Voilà quel était le panel de gens assassinés autour de moi, dans le cercle restreint où je me trouvais au moment où j’ai appris la mort de Marielle. Même indirectement, ces assassinats étaient liés. Ils étaient l’expression d’un moment inédit dans le pays, un moment dans lequel la vie avait encore moins de valeur et où la justice était encore plus absente, quand elle n’était pas complice.

Depuis 2015, la tension dans les campagnes et dans les périphéries urbaines a augmenté au Brésil. Ceci est le résultat direct d’une fragilisation de la démocratie consécutive au processus de destitution, qui se fait toujours sentir en premier lieu dans les espaces les plus éloignés des centres du pouvoir. Bien avant d’être écartée du pouvoir, Dilma Rousseff (PT) concédait déjà ce qui ne peut être concédé, dans l’espoir d’empêcher le procès qui allait lui coûter le poste pour lequel elle avait été élue. En Amazonie, ces messages sont pris au pied de la lettre. Comme une autorisation.

Ces assassinats illustrent également comment le Brésil archaïque, dont l’image éloquente est représentée par le portrait officiel du premier gouvernement de Michel Temer (PMDB) – blanc, masculin et reproducteur des oligarchies politiques – a écrasé le Brésil insurgé qui avait avancé ces dernières années ; le Brésil qui avait fait bouger les espaces des centres et des périphéries, qui s’était attaqué à l’apartheid racial non déclaré, avait cassé le binarisme de genre et avait affronté le patriarcat avec des pancartes et des seins nus.

En descendant la dernière marche de l’escalier de la maison que je louais, j’eus la sensation que le Brésil avait été déchiré.
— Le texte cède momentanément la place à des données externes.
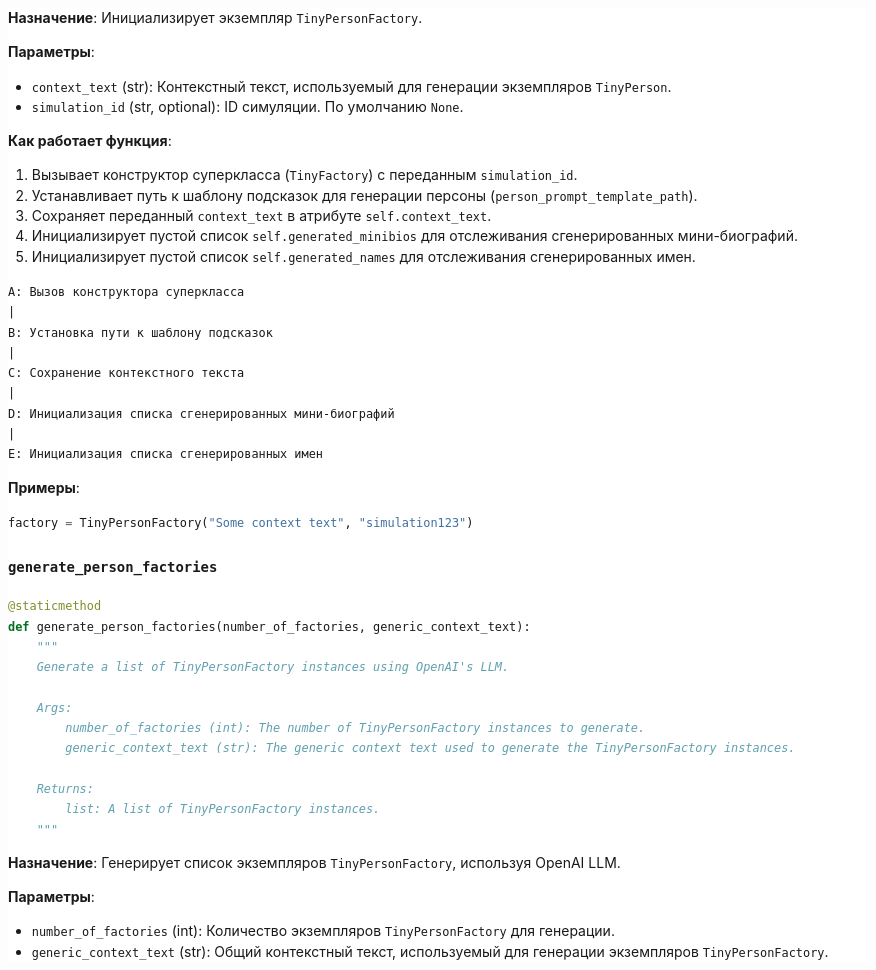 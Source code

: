 **Назначение**: Инициализирует экземпляр `TinyPersonFactory`.

**Параметры**:
- `context_text` (str): Контекстный текст, используемый для генерации экземпляров `TinyPerson`.
- `simulation_id` (str, optional): ID симуляции. По умолчанию `None`.

**Как работает функция**:
1. Вызывает конструктор суперкласса (`TinyFactory`) с переданным `simulation_id`.
2. Устанавливает путь к шаблону подсказок для генерации персоны (`person_prompt_template_path`).
3. Сохраняет переданный `context_text` в атрибуте `self.context_text`.
4. Инициализирует пустой список `self.generated_minibios` для отслеживания сгенерированных мини-биографий.
5. Инициализирует пустой список `self.generated_names` для отслеживания сгенерированных имен.

```
A: Вызов конструктора суперкласса
|
B: Установка пути к шаблону подсказок
|
C: Сохранение контекстного текста
|
D: Инициализация списка сгенерированных мини-биографий
|
E: Инициализация списка сгенерированных имен
```

**Примеры**:

```python
factory = TinyPersonFactory("Some context text", "simulation123")
```

### `generate_person_factories`

```python
@staticmethod
def generate_person_factories(number_of_factories, generic_context_text):
    """
    Generate a list of TinyPersonFactory instances using OpenAI's LLM.

    Args:
        number_of_factories (int): The number of TinyPersonFactory instances to generate.
        generic_context_text (str): The generic context text used to generate the TinyPersonFactory instances.

    Returns:
        list: A list of TinyPersonFactory instances.
    """
```

**Назначение**: Генерирует список экземпляров `TinyPersonFactory`, используя OpenAI LLM.

**Параметры**:
- `number_of_factories` (int): Количество экземпляров `TinyPersonFactory` для генерации.
- `generic_context_text` (str): Общий контекстный текст, используемый для генерации экземпляров `TinyPersonFactory`.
J’avais commencé à descendre l’escalier dans un pays, et je terminais dans un autre. Au milieu du parcours, il y avait la nouvelle de l’assassinat de Marielle Franco. Le corps meurtri de Marielle symbolisait cette déchirure.

Lors d’un long périple de trois vols pour São Paulo, au cours duquel je ne pouvais vérifier les informations que lors des escales, je me suis rendu compte que je n’étais pas la seule à ressentir cela. Une partie du Brésil se soulevait, descendait dans la rue, criait et s’agitait.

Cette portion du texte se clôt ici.